(Stored data)
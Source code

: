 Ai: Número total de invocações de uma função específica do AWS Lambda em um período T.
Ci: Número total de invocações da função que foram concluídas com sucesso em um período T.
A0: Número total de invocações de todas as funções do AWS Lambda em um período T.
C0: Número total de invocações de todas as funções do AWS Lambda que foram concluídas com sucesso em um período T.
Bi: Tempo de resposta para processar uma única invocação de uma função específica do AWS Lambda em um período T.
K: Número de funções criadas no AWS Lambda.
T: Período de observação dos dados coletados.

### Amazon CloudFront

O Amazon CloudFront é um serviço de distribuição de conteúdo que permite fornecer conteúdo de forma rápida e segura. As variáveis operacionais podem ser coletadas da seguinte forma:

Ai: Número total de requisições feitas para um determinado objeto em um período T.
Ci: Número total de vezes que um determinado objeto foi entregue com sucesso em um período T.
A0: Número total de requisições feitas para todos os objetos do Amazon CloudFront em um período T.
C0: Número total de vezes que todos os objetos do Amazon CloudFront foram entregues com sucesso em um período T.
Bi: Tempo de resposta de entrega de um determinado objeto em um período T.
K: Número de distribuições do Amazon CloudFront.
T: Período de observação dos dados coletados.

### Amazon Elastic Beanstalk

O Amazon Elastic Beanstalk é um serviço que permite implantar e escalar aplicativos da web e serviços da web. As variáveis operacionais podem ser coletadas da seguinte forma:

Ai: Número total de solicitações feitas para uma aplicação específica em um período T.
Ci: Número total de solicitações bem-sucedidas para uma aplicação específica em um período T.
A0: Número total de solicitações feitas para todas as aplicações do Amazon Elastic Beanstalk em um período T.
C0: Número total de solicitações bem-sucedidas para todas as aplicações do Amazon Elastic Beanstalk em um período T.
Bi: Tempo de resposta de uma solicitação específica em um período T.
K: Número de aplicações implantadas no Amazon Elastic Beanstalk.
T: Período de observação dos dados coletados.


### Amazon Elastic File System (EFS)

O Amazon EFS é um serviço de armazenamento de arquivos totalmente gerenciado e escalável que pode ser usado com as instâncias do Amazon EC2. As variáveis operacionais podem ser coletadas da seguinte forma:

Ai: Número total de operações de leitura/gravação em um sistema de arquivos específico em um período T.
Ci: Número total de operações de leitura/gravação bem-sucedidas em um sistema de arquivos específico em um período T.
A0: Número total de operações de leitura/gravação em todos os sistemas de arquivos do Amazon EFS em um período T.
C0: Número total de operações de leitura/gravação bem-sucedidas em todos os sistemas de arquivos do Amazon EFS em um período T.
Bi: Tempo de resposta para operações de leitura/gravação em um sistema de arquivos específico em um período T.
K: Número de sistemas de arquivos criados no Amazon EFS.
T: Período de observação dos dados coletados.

--

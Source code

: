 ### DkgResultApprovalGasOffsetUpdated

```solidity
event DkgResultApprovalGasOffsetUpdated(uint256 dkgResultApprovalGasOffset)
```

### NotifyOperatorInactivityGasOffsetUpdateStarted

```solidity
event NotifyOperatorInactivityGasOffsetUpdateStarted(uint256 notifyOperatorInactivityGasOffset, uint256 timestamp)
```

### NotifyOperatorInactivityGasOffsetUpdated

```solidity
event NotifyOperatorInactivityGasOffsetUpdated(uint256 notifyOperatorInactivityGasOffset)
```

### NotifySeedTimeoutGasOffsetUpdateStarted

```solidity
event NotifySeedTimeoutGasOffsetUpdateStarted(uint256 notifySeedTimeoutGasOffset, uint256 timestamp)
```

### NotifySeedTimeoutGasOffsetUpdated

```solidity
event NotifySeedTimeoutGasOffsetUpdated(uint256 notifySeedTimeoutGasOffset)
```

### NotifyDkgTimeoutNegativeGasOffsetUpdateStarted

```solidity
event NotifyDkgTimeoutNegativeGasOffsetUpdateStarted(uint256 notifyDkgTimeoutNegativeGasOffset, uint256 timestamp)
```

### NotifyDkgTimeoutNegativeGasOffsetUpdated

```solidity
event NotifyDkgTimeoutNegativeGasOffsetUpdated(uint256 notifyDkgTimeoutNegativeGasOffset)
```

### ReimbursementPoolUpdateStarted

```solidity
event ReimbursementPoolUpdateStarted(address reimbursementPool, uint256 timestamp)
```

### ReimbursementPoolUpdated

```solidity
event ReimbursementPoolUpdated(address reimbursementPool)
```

---

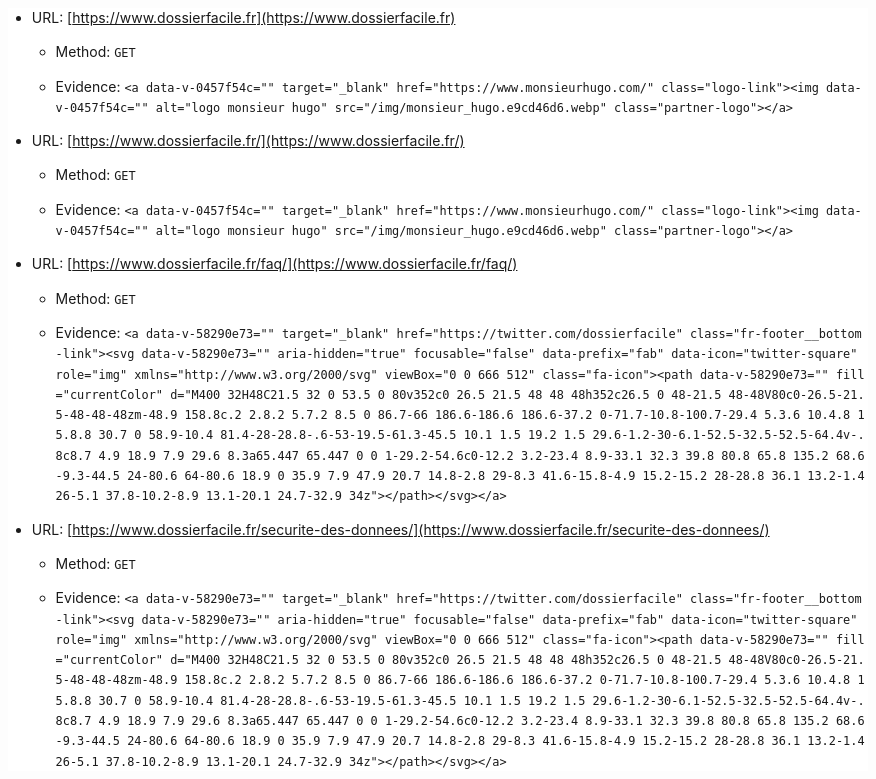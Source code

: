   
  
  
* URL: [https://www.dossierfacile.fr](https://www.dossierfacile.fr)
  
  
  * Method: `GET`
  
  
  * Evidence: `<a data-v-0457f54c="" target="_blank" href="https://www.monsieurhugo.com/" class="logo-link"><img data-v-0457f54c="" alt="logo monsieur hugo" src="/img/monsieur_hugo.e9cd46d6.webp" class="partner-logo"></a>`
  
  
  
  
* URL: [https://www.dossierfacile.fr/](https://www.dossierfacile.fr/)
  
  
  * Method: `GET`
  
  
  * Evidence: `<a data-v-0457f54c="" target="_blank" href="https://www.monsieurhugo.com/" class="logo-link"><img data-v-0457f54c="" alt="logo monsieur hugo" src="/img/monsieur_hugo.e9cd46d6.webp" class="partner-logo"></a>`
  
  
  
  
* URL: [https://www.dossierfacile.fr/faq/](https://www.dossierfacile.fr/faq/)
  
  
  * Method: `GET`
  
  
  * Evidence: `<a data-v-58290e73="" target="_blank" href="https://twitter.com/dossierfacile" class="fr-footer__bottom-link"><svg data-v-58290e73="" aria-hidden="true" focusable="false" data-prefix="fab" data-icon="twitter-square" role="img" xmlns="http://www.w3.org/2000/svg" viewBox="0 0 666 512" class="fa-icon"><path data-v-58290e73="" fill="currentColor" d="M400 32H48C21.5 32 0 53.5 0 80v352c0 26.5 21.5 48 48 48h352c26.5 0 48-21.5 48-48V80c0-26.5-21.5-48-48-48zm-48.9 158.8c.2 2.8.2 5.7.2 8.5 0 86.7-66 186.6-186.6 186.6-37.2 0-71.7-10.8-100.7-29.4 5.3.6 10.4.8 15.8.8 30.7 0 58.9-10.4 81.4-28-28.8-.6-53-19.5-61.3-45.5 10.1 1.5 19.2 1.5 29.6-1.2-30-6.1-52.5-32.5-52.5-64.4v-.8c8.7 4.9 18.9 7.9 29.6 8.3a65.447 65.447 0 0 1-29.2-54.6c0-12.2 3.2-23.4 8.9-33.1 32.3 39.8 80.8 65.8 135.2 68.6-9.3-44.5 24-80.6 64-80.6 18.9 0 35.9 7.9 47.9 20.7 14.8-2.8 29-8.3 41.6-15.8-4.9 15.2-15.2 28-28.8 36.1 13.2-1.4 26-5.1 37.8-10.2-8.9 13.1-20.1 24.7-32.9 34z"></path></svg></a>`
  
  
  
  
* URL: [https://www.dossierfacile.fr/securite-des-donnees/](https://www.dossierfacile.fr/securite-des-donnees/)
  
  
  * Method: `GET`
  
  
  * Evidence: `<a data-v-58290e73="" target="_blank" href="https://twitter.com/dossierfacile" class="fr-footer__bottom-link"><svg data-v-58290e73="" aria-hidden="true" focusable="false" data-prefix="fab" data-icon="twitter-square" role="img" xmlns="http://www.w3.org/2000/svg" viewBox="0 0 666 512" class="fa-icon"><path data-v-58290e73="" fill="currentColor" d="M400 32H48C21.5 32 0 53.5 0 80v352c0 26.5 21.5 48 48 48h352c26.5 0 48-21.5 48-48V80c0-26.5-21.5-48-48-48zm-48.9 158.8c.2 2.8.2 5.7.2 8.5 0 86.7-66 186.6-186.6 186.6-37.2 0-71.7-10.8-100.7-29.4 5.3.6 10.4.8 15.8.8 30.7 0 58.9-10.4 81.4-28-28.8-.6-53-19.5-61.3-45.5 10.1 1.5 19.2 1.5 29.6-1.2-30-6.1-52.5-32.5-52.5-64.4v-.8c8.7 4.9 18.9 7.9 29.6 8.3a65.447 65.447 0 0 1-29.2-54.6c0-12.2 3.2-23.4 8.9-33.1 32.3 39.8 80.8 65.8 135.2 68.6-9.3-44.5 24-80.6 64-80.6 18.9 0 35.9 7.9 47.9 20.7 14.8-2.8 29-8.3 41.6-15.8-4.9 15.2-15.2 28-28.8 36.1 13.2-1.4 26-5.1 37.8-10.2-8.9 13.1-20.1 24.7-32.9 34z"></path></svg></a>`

## EXERCISE DESCRIPTION
Copy each line from the data that features the string "aplicações".

## TASK OUTPUT
A0: Número total de solicitações feitas para todas as aplicações do Amazon Elastic Beanstalk em um período T.
C0: Número total de solicitações bem-sucedidas para todas as aplicações do Amazon Elastic Beanstalk em um período T.
K: Número de aplicações implantadas no Amazon Elastic Beanstalk.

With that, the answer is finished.